Dataset entries

################

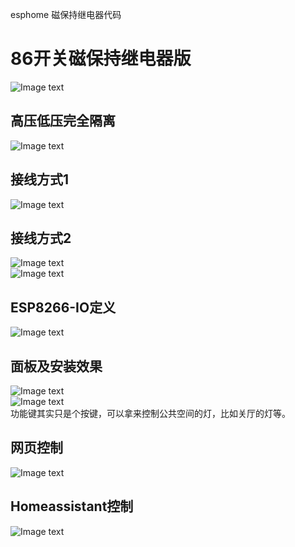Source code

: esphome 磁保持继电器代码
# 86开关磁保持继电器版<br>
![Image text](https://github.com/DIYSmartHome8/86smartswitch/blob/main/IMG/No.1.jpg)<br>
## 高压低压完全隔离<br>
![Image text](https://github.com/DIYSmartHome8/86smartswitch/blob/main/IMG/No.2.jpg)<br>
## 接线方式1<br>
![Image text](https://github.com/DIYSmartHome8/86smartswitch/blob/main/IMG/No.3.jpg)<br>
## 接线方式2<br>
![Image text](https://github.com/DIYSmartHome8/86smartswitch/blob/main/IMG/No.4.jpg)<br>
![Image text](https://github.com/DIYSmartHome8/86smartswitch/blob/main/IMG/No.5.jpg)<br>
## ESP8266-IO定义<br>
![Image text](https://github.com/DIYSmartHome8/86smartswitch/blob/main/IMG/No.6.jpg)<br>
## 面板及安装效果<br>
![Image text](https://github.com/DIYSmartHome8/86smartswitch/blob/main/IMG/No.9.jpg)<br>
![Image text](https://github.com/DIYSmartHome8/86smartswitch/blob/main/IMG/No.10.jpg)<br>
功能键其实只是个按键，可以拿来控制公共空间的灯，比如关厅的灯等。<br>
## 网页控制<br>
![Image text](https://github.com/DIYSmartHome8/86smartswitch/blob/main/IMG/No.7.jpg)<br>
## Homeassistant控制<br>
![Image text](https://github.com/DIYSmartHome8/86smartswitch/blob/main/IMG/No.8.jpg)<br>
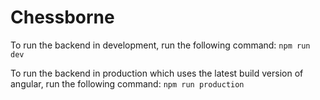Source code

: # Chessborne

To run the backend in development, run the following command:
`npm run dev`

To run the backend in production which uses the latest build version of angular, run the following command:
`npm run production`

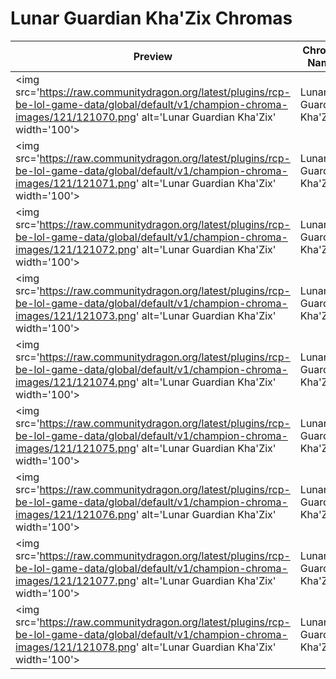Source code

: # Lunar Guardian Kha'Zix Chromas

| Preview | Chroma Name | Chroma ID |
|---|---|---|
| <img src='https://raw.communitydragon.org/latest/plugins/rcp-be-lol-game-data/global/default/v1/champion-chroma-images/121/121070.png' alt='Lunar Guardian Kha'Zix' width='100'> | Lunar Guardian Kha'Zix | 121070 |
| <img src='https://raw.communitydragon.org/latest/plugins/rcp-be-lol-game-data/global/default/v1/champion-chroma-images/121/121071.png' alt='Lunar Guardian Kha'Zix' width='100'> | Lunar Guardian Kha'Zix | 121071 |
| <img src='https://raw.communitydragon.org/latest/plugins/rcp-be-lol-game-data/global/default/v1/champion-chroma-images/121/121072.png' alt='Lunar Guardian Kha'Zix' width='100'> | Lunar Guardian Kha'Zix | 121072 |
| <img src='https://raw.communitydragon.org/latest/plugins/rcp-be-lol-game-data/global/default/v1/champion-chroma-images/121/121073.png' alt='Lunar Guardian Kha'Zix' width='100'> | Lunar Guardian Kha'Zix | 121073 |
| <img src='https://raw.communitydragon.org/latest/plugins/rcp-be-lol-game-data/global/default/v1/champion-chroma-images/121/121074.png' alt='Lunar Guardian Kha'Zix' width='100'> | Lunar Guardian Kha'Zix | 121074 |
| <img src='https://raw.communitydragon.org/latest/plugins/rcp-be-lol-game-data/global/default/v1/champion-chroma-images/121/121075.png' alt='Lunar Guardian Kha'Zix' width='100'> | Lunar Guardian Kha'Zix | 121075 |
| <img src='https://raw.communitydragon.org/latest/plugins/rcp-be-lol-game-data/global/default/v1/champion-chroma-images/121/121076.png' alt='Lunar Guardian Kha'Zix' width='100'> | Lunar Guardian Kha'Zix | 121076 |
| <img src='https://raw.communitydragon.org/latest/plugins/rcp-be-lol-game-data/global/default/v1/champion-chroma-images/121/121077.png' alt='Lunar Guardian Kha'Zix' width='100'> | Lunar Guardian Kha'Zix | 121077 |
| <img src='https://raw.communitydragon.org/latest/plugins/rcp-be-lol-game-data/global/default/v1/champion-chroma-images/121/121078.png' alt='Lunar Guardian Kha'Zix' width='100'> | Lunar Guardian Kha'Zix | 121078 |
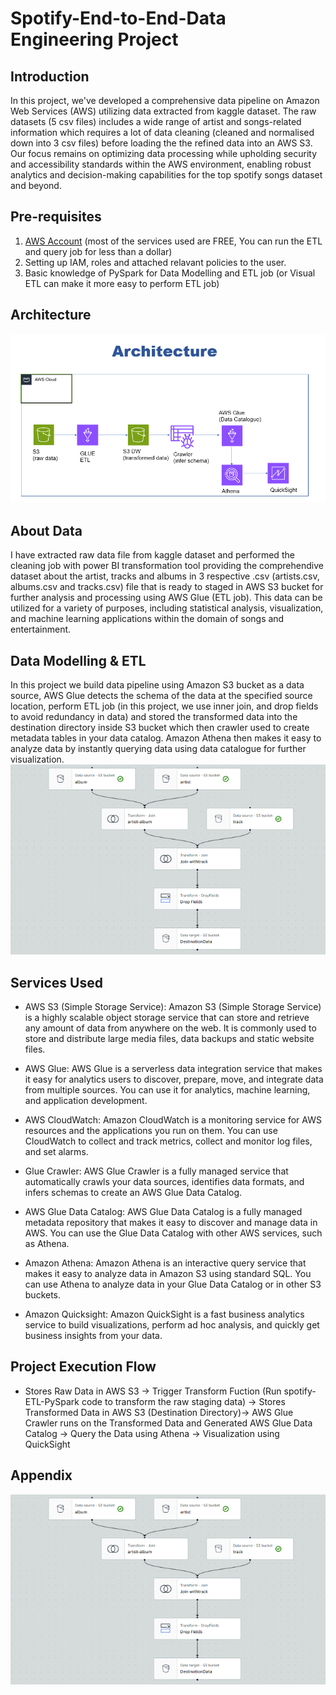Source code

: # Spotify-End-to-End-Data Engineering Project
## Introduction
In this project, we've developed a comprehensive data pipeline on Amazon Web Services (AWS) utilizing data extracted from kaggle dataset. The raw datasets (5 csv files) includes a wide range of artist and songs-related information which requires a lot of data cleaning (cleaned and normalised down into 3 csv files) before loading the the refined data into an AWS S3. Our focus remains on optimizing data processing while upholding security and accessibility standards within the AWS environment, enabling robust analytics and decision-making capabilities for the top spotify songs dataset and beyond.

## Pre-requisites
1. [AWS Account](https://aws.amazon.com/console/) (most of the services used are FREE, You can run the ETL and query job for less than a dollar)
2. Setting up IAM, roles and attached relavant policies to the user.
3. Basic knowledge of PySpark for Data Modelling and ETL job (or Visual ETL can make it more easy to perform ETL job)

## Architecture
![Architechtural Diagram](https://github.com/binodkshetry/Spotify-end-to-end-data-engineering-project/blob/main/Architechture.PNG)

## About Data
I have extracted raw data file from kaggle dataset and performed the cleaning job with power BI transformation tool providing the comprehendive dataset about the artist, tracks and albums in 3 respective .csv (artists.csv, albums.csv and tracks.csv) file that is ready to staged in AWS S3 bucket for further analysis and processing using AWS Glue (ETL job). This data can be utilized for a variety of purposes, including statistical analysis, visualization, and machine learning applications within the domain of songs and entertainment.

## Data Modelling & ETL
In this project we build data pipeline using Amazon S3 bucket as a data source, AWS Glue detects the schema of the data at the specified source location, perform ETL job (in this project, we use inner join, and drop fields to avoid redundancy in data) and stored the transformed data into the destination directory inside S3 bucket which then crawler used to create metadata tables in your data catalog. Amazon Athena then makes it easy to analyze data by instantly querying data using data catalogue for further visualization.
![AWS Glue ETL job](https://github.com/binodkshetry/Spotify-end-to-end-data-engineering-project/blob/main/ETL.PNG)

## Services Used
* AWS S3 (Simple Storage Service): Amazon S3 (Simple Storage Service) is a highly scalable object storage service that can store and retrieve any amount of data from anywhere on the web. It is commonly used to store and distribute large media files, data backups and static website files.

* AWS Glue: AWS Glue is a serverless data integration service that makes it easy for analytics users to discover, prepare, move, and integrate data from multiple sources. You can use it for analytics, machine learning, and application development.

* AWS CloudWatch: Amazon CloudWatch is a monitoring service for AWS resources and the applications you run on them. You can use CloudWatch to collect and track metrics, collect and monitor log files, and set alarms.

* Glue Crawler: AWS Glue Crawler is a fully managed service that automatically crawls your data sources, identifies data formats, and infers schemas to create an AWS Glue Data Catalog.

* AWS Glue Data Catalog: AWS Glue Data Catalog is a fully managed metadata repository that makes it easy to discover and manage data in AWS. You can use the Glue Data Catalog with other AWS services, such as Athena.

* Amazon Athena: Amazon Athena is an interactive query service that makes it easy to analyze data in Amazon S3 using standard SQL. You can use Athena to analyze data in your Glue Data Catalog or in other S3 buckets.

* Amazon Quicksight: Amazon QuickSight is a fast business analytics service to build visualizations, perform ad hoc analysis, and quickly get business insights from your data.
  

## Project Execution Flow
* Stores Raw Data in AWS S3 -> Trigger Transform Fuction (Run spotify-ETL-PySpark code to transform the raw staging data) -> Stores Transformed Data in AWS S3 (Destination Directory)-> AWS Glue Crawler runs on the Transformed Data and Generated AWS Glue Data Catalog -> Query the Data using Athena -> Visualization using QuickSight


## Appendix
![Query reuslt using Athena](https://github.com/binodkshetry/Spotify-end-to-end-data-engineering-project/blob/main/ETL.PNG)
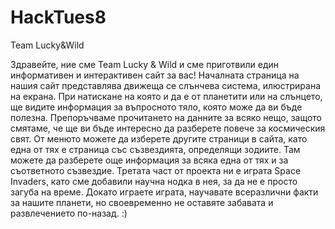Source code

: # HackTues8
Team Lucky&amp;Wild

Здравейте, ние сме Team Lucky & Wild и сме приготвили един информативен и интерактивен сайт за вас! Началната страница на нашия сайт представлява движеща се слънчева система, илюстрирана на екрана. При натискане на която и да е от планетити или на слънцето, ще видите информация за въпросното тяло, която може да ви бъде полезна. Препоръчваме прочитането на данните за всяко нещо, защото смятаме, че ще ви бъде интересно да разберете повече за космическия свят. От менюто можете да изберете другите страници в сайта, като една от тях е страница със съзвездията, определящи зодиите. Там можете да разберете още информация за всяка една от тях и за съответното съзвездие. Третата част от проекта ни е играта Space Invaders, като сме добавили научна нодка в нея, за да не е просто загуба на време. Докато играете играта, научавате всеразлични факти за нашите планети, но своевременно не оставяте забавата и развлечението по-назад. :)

################

THE PROBLEM:
For every line above with the word "Lucky" in it, make a copy.

WRITTEN RESPONSE:
Team Lucky&amp;Wild
Здравейте, ние сме Team Lucky & Wild и сме приготвили един информативен и интерактивен сайт за вас! Началната страница на нашия сайт представлява движеща се слънчева система, илюстрирана на екрана. При натискане на която и да е от планетити или на слънцето, ще видите информация за въпросното тяло, която може да ви бъде полезна. Препоръчваме прочитането на данните за всяко нещо, защото смятаме, че ще ви бъде интересно да разберете повече за космическия свят. От менюто можете да изберете другите страници в сайта, като една от тях е страница със съзвездията, определящи зодиите. Там можете да разберете още информация за всяка една от тях и за съответното съзвездие. Третата част от проекта ни е играта Space Invaders, като сме добавили научна нодка в нея, за да не е просто загуба на време. Докато играете играта, научавате всеразлични факти за нашите планети, но своевременно не оставяте забавата и развлечението по-назад. :)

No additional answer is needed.